## Work instruction
Below are some entries. Work out how many of their lines hold the word "href", and write that number alone.

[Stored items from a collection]
····················
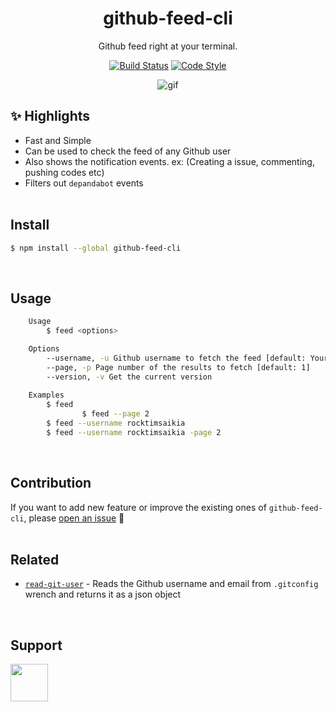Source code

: <p align="center">
  <h1 align="center">github-feed-cli</h1>
  <p align="center">Github feed right at your terminal.<p>
  <p align="center">
	<a href="https://travis-ci.com/rocktimsaikia/github-feed-cli"><img src="https://travis-ci.org/rocktimsaikia/github-feed-cli.svg?branch=master" alt="Build Status"></a>
	<a href="https://github.com/sindresorhus/xo"><img src="https://img.shields.io/badge/code_style-XO-5ed9c7.svg" alt="Code Style"></a>
</p>
</p>
<p align="center"><img src="https://raw.githack.com/RocktimSaikia/github-feed-cli/master/demo.gif" alt="gif"></p>

## :sparkles: Highlights

* Fast and Simple
* Can be used to check the feed of any Github user
* Also shows the notification events. ex: (Creating a issue, commenting, pushing codes etc)
* Filters out `depandabot` events
<br><br>

## Install
```bash
$ npm install --global github-feed-cli
```
<br>

## Usage

```bash
	Usage
		$ feed <options>

	Options
		--username, -u Github username to fetch the feed [default: Your own git username]
		--page, -p Page number of the results to fetch [default: 1]
		--version, -v Get the current version
		
	Examples
		$ feed
            	$ feed --page 2
		$ feed --username rocktimsaikia
		$ feed --username rocktimsaikia -page 2
```
<br>

## Contribution

If you want to add new feature or improve the existing ones of `github-feed-cli`, please [open an issue](https://github.com/rocktimsaikia/github-feed-cli/issues/new) :rocket:<br>
<br>

## Related

- [`read-git-user`](https://github.com/rocktimsaikia/read-git-user) - Reads the Github username and email from `.gitconfig` wrench and returns it as a json object
<br>

## Support

<a href="https://www.buymeacoffee.com/7BdaxfI"><img src="https://user-images.githubusercontent.com/33410545/95193575-a3b51b00-07f1-11eb-9bbb-90ea2e1018d7.png" height="60px"/></a>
····················
## Your response
3